Required action:
Restate word for word each line of the data, starting at the one containing "论文链接：[Dueling Network Architectures" and running through the last.

Records provided:

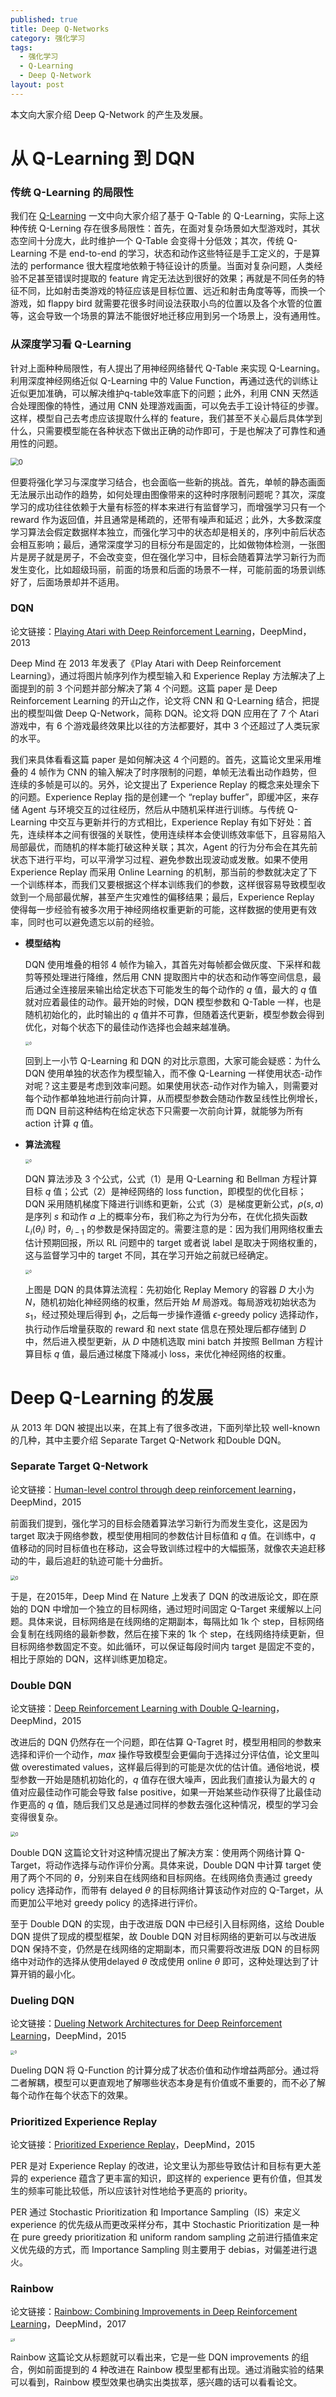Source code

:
 ```yaml
---
published: true
title: Deep Q-Networks
category: 强化学习
tags: 
  - 强化学习
  - Q-Learning
  - Deep Q-Network
layout: post
---
```


本文向大家介绍 Deep Q-Network 的产生及发展。

# 从 Q-Learning 到 DQN

### 传统 Q-Learning 的局限性

我们在  [Q-Learning](https://dimanshen.github.io/强化学习/2021/04/06/强化学习-3-Q-Learning/) 一文中向大家介绍了基于 Q-Table 的 Q-Learning，实际上这种传统 Q-Lerning 存在很多局限性：首先，在面对复杂场景如大型游戏时，其状态空间十分庞大，此时维护一个 Q-Table 会变得十分低效；其次，传统 Q-Learning 不是 end-to-end 的学习，状态和动作这些特征是手工定义的，于是算法的 performance 很大程度地依赖于特征设计的质量。当面对复杂问题，人类经验不足甚至错误时提取的 feature 肯定无法达到很好的效果；再就是不同任务的特征不同，比如射击类游戏的特征应该是目标位置、远近和射击角度等等，而换一个游戏，如 flappy bird 就需要花很多时间设法获取小鸟的位置以及各个水管的位置等，这会导致一个场景的算法不能很好地迁移应用到另一个场景上，没有通用性。

### 从深度学习看 Q-Learning

针对上面种种局限性，有人提出了用神经网络替代 Q-Table 来实现 Q-Learning。利用深度神经网络近似 Q-Learning 中的 Value Function，再通过迭代的训练让近似更加准确，可以解决维护q-table效率底下的问题；此外，利用 CNN 天然适合处理图像的特性，通过用 CNN 处理游戏画面，可以免去手工设计特征的步骤。这样，模型自己去考虑应该提取什么样的 feature，我们甚至不关心最后具体学到什么，只需要模型能在各种状态下做出正确的动作即可，于是也解决了可靠性和通用性的问题。

<img src="https://raw.githubusercontent.com/DimanShen/dimanshen.github.io/master/_posts/image/强化学习（四）/0.png" alt="0" style="zoom:80%;" />

但要将强化学习与深度学习结合，也会面临一些新的挑战。首先，单帧的静态画面无法展示出动作的趋势，如何处理由图像带来的这种时序限制问题呢？其次，深度学习的成功往往依赖于大量有标签的样本来进行有监督学习，而增强学习只有一个 reward 作为返回值，并且通常是稀疏的，还带有噪声和延迟；此外，大多数深度学习算法会假定数据样本独立，而强化学习中的状态却是相关的，序列中前后状态会相互影响；最后，通常深度学习的目标分布是固定的，比如做物体检测，一张图片是房子就是房子，不会改变变，但在强化学习中，目标会随着算法学习新行为而发生变化，比如超级玛丽，前面的场景和后面的场景不一样，可能前面的场景训练好了，后面场景却并不适用。

### DQN

论文链接：[Playing Atari with Deep Reinforcement Learning](https://arxiv.org/abs/1312.5602)，DeepMind，2013

Deep Mind 在 2013 年发表了《Play Atari with Deep Reinforcement Learning》，通过将图片帧序列作为模型输入和 Experience Replay 方法解决了上面提到的前 3 个问题并部分解决了第 4 个问题。这篇 paper 是 Deep Reinforcement Learning 的开山之作，论文将 CNN 和 Q-Learning 结合，把提出的模型叫做 Deep Q-Network，简称 DQN。论文将 DQN 应用在了 7 个 Atari 游戏中，有 6 个游戏最终效果比以往的方法都要好，其中 3 个还超过了人类玩家的水平。

我们来具体看看这篇 paper 是如何解决这 4 个问题的。首先，这篇论文里采用堆叠的 4 帧作为 CNN 的输入解决了时序限制的问题，单帧无法看出动作趋势，但连续的多帧是可以的。另外，论文提出了 Experience Replay 的概念来处理余下的问题。Experience Replay 指的是创建一个 “replay buffer”，即缓冲区，来存储 Agent 与环境交互的过往经历，然后从中随机采样进行训练。与传统 Q-Learning 中交互与更新并行的方式相比，Experience Replay 有如下好处：首先，连续样本之间有很强的关联性，使用连续样本会使训练效率低下，且容易陷入局部最优，而随机的样本能打破这种关联；其次，Agent 的行为分布会在其先前状态下进行平均，可以平滑学习过程、避免参数出现波动或发散。如果不使用 Experience Replay 而采用 Online Learning 的机制，那当前的参数就决定了下一个训练样本，而我们又要根据这个样本训练我们的参数，这样很容易导致模型收敛到一个局部最优解，甚至产生灾难性的偏移结果；最后，Experience Replay 使得每一步经验有被多次用于神经网络权重更新的可能，这样数据的使用更有效率，同时也可以避免遗忘以前的经验。

- **模型结构**

  DQN 使用堆叠的相邻 4 帧作为输入，其首先对每帧都会做灰度、下采样和裁剪等预处理进行降维，然后用 CNN 提取图片中的状态和动作等空间信息，最后通过全连接层来输出给定状态下可能发生的每个动作的 $q$ 值，最大的 $q$ 值就对应着最佳的动作。最开始的时候，DQN 模型参数和 Q-Table 一样，也是随机初始化的，此时输出的 $q$ 值并不可靠，但随着迭代更新，模型参数会得到优化，对每个状态下的最佳动作选择也会越来越准确。

  <img src="https://raw.githubusercontent.com/DimanShen/dimanshen.github.io/master/_posts/image/强化学习（四）/1.png" alt="0" style="zoom:40%;" />

  回到上一小节 Q-Learning 和 DQN 的对比示意图，大家可能会疑惑：为什么 DQN 使用单独的状态作为模型输入，而不像 Q-Learning 一样使用状态-动作对呢？这主要是考虑到效率问题。如果使用状态-动作对作为输入，则需要对每个动作都单独地进行前向计算，从而模型参数会随动作数呈线性比例增长，而 DQN 目前这种结构在给定状态下只需要一次前向计算，就能够为所有 action 计算 $q$ 值。

- **算法流程** 

  <img src="https://raw.githubusercontent.com/DimanShen/dimanshen.github.io/master/_posts/image/强化学习（四）/2.png" alt="0" style="zoom:40%;" />

  DQN 算法涉及 3 个公式，公式（1）是用 Q-Learning 和 Bellman 方程计算目标 $q$ 值；公式（2）是神经网络的 loss function，即模型的优化目标；DQN 采用随机梯度下降进行训练和更新，公式（3）是梯度更新公式，$\rho(s, a)$ 是序列 $s$ 和动作 $a$ 上的概率分布，我们称之为行为分布，在优化损失函数 $L_i(\theta_i)$ 时，$\theta_{i-1}$ 的参数是保持固定的。需要注意的是：因为我们用网络权重去估计预期回报，所以 RL 问题中的 target 或者说 label 是取决于网络权重的，这与监督学习中的 target 不同，其在学习开始之前就已经确定。

  <img src="https://raw.githubusercontent.com/DimanShen/dimanshen.github.io/master/_posts/image/强化学习（四）/3.png" alt="0" style="zoom:40%;" />
  
  上图是 DQN 的具体算法流程：先初始化 Replay Memory 的容器 $D$ 大小为 $N$，随机初始化神经网络的权重，然后开始 $M$ 局游戏。每局游戏初始状态为 $s_1$，经过预处理后得到 $\phi_1$，之后每一步操作遵循 $\epsilon$-greedy policy 选择动作，执行动作后增量获取的 reward 和 next state 信息在预处理后都存储到 $D$ 中，然后进入模型更新，从 $D$ 中随机选取 mini batch 并按照 Bellman 方程计算目标 $q$ 值，最后通过梯度下降减小 loss，来优化神经网络的权重。

# Deep Q-Learning 的发展

从 2013 年 DQN 被提出以来，在其上有了很多改进，下面列举比较 well-known 的几种，其中主要介绍 Separate Target Q-Network 和Double DQN。

### Separate Target Q-Network

论文链接：[Human-level control through deep reinforcement learning](https://storage.googleapis.com/deepmind-media/dqn/DQNNaturePaper.pdf)，DeepMind，2015

前面我们提到，强化学习的目标会随着算法学习新行为而发生变化，这是因为 target 取决于网络参数，模型使用相同的参数估计目标值和 $q$ 值。在训练中，$q$ 值移动的同时目标值也在移动，这会导致训练过程中的大幅振荡，就像农夫追赶移动的牛，最后追赶的轨迹可能十分曲折。

<img src="https://raw.githubusercontent.com/DimanShen/dimanshen.github.io/master/_posts/image/强化学习（四）/4.png" alt="0" style="zoom:50%;" />

于是，在2015年，Deep Mind 在 Nature 上发表了 DQN 的改进版论文，即在原始的 DQN 中增加一个独立的目标网络，通过短时间固定 Q-Target 来缓解以上问题。具体来说，目标网络是在线网络的定期副本，每隔比如 1k 个 step，目标网络会复制在线网络的最新参数，然后在接下来的 1k 个 step，在线网络持续更新，但目标网络参数固定不变。如此循环，可以保证每段时间内 target 是固定不变的，相比于原始的 DQN，这样训练更加稳定。

### Double DQN

论文链接：[Deep Reinforcement Learning with Double Q-learning](https://arxiv.org/abs/1509.06461)，DeepMind，2015

改进后的 DQN 仍然存在一个问题，即在估算 Q-Tagret 时，模型用相同的参数来选择和评价一个动作，$max$ 操作导致模型会更偏向于选择过分评估值，论文里叫做 overestimated values，这样最后得到的可能是次优的估计值。通俗地说，模型参数一开始是随机初始化的，$q$ 值存在很大噪声，因此我们直接认为最大的 $q$ 值对应最佳动作可能会导致 false positive，如果一开始某些动作获得了比最佳动作更高的 $q$ 值，随后我们又总是通过同样的参数去强化这种情况，模型的学习会变得很复杂。

<img src="https://raw.githubusercontent.com/DimanShen/dimanshen.github.io/master/_posts/image/强化学习（四）/5.png" alt="0" style="zoom:50%;" />

Double DQN 这篇论文针对这种情况提出了解决方案：使用两个网络计算 Q-Target，将动作选择与动作评价分离。具体来说，Double DQN 中计算 target 使用了两个不同的 $\theta$，分别来自在线网络和目标网络。在线网络负责通过 greedy policy 选择动作，而带有 delayed $\theta$ 的目标网络计算该动作对应的 Q-Target，从而更加公平地对 greedy policy 的选择进行评价。

至于 Double DQN 的实现，由于改进版 DQN 中已经引入目标网络，这给 Double DQN 提供了现成的模型框架，故 Double DQN 对目标网络的更新可以与改进版 DQN 保持不变，仍然是在线网络的定期副本，而只需要将改进版 DQN 的目标网络中对动作的选择从使用delayed $\theta$ 改成使用 online $\theta$ 即可，这种处理达到了计算开销的最小化。

### Dueling DQN

论文链接：[Dueling Network Architectures for Deep Reinforcement Learning](https://arxiv.org/abs/1511.06581)，DeepMind，2015

<img src="https://raw.githubusercontent.com/DimanShen/dimanshen.github.io/master/_posts/image/强化学习（四）/6.png" alt="0" style="zoom:40%;" />

Dueling DQN 将 Q-Function 的计算分成了状态价值和动作增益两部分。通过将二者解耦，模型可以更直观地了解哪些状态本身是有价值或不重要的，而不必了解每个动作在每个状态下的效果。

### Prioritized Experience Replay

论文链接：[Prioritized Experience Replay](https://arxiv.org/abs/1511.05952)，DeepMind，2015

PER 是对 Experience Replay 的改进，论文里认为那些导致估计和目标有更大差异的 experience 蕴含了更丰富的知识，即这样的 experience 更有价值，但其发生的频率可能比较低，所以应该针对性地给予更高的 priority。

PER 通过 Stochastic Prioritization 和 Importance Sampling（IS）来定义 experience 的优先级从而更改采样分布，其中 Stochastic Prioritization 是一种在 pure greedy prioritization 和 uniform random sampling 之前进行插值来定义优先级的方式，而 Importance Sampling 则主要用于 debias，对偏差进行退火。

### Rainbow

论文链接：[Rainbow: Combining Improvements in Deep Reinforcement Learning](https://arxiv.org/abs/1710.02298)，DeepMind，2017

<img src="https://raw.githubusercontent.com/DimanShen/dimanshen.github.io/master/_posts/image/强化学习（四）/7.png" alt="0" style="zoom:30%;" />

Rainbow 这篇论文从标题就可以看出来，它是一些 DQN improvements 的组合，例如前面提到的 4 种改进在 Rainbow 模型里都有出现。通过消融实验的结果可以看到，Rainbow 模型效果也确实出类拔萃，感兴趣的话可以看看论文。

Answer to the problem:
论文链接：[Dueling Network Architectures for Deep Reinforcement Learning](https://arxiv.org/abs/1511.06581)，DeepMind，2015

<img src="https://raw.githubusercontent.com/DimanShen/dimanshen.github.io/master/_posts/image/强化学习（四）/6.png" alt="0" style="zoom:40%;" />

Dueling DQN 将 Q-Function 的计算分成了状态价值和动作增益两部分。通过将二者解耦，模型可以更直观地了解哪些状态本身是有价值或不重要的，而不必了解每个动作在每个状态下的效果。

### Prioritized Experience Replay

论文链接：[Prioritized Experience Replay](https://arxiv.org/abs/1511.05952)，DeepMind，2015

PER 是对 Experience Replay 的改进，论文里认为那些导致估计和目标有更大差异的 experience 蕴含了更丰富的知识，即这样的 experience 更有价值，但其发生的频率可能比较低，所以应该针对性地给予更高的 priority。

PER 通过 Stochastic Prioritization 和 Importance Sampling（IS）来定义 experience 的优先级从而更改采样分布，其中 Stochastic Prioritization 是一种在 pure greedy prioritization 和 uniform random sampling 之前进行插值来定义优先级的方式，而 Importance Sampling 则主要用于 debias，对偏差进行退火。

### Rainbow

论文链接：[Rainbow: Combining Improvements in Deep Reinforcement Learning](https://arxiv.org/abs/1710.02298)，DeepMind，2017

<img src="https://raw.githubusercontent.com/DimanShen/dimanshen.github.io/master/_posts/image/强化学习（四）/7.png" alt="0" style="zoom:30%;" />

Rainbow 这篇论文从标题就可以看出来，它是一些 DQN improvements 的组合，例如前面提到的 4 种改进在 Rainbow 模型里都有出现。通过消融实验的结果可以看到，Rainbow 模型效果也确实出类拔萃，感兴趣的话可以看看论文。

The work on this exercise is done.